=== Task objective ===
Scan the data below and copy each line where "void" occurs.

(Beginning of Records supplied)

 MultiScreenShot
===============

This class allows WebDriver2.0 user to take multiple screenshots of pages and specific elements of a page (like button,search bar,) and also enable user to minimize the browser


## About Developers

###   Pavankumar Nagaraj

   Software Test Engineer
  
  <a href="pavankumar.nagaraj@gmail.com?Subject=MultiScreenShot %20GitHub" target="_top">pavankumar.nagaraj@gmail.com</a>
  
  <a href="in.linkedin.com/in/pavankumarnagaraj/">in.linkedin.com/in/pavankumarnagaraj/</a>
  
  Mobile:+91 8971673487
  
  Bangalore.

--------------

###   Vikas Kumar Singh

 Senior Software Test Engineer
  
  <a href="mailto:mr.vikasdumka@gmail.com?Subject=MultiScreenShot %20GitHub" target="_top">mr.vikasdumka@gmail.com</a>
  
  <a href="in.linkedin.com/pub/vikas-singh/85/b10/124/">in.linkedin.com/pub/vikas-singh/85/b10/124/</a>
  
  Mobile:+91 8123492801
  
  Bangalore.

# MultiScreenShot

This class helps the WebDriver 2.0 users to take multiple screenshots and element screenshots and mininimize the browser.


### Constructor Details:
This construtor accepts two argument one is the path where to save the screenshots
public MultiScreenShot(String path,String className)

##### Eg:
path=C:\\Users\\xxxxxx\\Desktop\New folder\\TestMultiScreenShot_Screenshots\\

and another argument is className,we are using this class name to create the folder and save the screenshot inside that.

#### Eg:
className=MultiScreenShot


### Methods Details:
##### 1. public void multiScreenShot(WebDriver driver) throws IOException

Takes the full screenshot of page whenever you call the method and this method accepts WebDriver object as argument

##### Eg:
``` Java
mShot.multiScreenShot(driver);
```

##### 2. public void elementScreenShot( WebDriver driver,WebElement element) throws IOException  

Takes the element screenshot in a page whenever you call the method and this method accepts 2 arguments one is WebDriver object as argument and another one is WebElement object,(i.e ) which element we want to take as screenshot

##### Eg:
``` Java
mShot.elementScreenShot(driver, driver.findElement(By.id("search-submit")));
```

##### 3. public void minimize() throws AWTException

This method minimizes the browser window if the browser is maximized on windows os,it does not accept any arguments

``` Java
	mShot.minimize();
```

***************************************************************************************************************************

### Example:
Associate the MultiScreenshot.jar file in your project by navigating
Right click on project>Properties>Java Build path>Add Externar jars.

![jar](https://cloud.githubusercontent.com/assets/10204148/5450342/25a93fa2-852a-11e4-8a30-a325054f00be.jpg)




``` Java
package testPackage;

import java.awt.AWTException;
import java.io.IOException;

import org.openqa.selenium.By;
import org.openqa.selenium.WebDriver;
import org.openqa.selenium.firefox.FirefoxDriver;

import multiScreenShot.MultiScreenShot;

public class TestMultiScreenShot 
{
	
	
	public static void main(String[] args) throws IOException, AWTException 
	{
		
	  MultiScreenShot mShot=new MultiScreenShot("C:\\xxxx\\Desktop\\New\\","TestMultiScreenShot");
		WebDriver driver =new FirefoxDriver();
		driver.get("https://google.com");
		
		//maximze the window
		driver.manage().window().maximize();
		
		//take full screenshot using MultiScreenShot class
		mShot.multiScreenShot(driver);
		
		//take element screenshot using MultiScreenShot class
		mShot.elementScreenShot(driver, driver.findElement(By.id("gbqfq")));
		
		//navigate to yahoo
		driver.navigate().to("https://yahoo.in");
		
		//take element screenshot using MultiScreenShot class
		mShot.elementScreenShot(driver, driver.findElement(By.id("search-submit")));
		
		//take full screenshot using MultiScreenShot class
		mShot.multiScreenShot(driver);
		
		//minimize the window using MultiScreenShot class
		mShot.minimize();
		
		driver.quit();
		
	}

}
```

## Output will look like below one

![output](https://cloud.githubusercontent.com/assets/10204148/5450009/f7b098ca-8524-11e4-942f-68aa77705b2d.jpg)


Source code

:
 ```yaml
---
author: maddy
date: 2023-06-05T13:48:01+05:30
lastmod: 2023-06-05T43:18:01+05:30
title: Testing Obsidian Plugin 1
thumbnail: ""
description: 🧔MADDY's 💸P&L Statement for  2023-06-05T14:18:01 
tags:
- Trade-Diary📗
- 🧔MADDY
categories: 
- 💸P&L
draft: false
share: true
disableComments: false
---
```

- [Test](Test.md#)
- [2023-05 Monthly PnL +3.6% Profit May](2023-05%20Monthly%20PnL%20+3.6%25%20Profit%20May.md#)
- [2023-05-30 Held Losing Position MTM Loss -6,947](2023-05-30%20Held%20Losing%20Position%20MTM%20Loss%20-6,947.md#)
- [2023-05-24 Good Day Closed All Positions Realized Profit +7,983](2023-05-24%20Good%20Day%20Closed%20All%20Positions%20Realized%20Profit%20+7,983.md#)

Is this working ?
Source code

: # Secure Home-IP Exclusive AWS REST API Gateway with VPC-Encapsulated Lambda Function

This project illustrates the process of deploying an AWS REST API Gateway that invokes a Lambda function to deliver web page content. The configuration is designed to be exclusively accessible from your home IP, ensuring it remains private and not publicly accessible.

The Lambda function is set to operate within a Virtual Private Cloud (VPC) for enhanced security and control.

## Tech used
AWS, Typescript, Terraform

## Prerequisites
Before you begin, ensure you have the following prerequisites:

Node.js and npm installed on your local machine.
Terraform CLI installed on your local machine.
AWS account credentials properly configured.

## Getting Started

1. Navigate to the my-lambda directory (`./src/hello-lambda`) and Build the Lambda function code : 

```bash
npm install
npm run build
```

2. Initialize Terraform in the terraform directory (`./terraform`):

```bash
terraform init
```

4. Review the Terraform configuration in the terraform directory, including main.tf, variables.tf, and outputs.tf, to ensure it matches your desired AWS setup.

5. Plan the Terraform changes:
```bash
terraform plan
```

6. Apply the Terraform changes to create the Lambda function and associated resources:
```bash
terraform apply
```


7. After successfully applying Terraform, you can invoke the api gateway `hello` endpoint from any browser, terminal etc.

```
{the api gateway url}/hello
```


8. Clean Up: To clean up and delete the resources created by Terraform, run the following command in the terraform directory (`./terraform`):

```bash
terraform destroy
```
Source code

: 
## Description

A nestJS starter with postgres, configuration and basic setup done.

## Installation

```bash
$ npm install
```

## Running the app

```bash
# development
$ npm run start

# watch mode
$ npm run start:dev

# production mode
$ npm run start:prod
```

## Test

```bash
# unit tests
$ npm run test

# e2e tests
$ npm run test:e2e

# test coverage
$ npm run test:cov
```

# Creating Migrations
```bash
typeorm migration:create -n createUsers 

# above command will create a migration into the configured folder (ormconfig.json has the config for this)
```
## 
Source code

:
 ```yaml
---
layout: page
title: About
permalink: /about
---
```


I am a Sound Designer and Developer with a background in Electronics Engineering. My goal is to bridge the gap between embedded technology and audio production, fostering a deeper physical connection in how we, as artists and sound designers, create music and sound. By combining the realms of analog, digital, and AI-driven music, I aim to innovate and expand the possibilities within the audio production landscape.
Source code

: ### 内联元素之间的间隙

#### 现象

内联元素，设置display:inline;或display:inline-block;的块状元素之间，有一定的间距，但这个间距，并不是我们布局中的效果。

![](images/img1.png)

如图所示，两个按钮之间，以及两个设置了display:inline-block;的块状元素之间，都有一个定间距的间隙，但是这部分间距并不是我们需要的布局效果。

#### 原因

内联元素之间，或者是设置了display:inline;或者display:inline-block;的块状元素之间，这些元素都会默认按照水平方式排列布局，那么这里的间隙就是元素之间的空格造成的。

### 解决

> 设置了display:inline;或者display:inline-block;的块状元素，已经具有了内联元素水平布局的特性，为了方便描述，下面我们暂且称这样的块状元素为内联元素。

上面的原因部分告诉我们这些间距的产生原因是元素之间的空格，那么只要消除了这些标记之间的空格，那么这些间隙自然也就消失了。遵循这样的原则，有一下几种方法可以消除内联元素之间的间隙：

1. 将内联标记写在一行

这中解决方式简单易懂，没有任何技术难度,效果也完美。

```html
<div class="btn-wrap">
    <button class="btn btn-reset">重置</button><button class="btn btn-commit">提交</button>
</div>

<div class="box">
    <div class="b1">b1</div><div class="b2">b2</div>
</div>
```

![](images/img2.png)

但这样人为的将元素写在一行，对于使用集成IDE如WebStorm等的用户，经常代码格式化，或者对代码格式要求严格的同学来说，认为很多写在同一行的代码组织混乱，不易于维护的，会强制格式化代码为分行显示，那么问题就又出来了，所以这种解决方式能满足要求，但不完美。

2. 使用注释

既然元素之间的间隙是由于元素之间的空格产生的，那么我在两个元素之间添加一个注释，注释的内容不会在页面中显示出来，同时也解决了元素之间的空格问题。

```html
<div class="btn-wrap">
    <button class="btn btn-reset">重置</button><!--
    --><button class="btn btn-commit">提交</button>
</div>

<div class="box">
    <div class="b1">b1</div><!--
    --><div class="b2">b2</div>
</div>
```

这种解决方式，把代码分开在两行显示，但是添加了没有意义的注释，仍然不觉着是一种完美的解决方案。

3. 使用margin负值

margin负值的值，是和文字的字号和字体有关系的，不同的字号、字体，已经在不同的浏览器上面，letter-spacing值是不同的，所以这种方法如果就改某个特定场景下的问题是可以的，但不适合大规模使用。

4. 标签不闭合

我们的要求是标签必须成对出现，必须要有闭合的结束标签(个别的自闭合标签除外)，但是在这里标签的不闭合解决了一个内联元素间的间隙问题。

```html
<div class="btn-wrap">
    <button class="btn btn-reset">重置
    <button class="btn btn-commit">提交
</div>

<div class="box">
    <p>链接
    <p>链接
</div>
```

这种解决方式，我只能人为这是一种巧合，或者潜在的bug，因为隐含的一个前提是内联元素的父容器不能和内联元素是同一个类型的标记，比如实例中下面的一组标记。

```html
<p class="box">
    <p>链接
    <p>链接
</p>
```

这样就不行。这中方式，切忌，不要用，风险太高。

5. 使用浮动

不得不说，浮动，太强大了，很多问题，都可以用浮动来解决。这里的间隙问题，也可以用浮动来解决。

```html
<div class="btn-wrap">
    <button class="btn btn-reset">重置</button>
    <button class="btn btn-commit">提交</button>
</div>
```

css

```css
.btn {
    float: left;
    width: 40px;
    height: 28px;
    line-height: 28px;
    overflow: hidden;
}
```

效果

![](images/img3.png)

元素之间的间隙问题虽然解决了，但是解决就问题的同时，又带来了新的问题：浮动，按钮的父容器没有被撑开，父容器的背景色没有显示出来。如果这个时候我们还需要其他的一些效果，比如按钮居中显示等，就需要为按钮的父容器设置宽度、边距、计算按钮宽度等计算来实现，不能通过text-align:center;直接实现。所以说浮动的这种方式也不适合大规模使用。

(End of Records supplied)

=== Result ===
##### 1. public void multiScreenShot(WebDriver driver) throws IOException
##### 2. public void elementScreenShot( WebDriver driver,WebElement element) throws IOException  
##### 3. public void minimize() throws AWTException
	public static void main(String[] args) throws IOException, AWTException 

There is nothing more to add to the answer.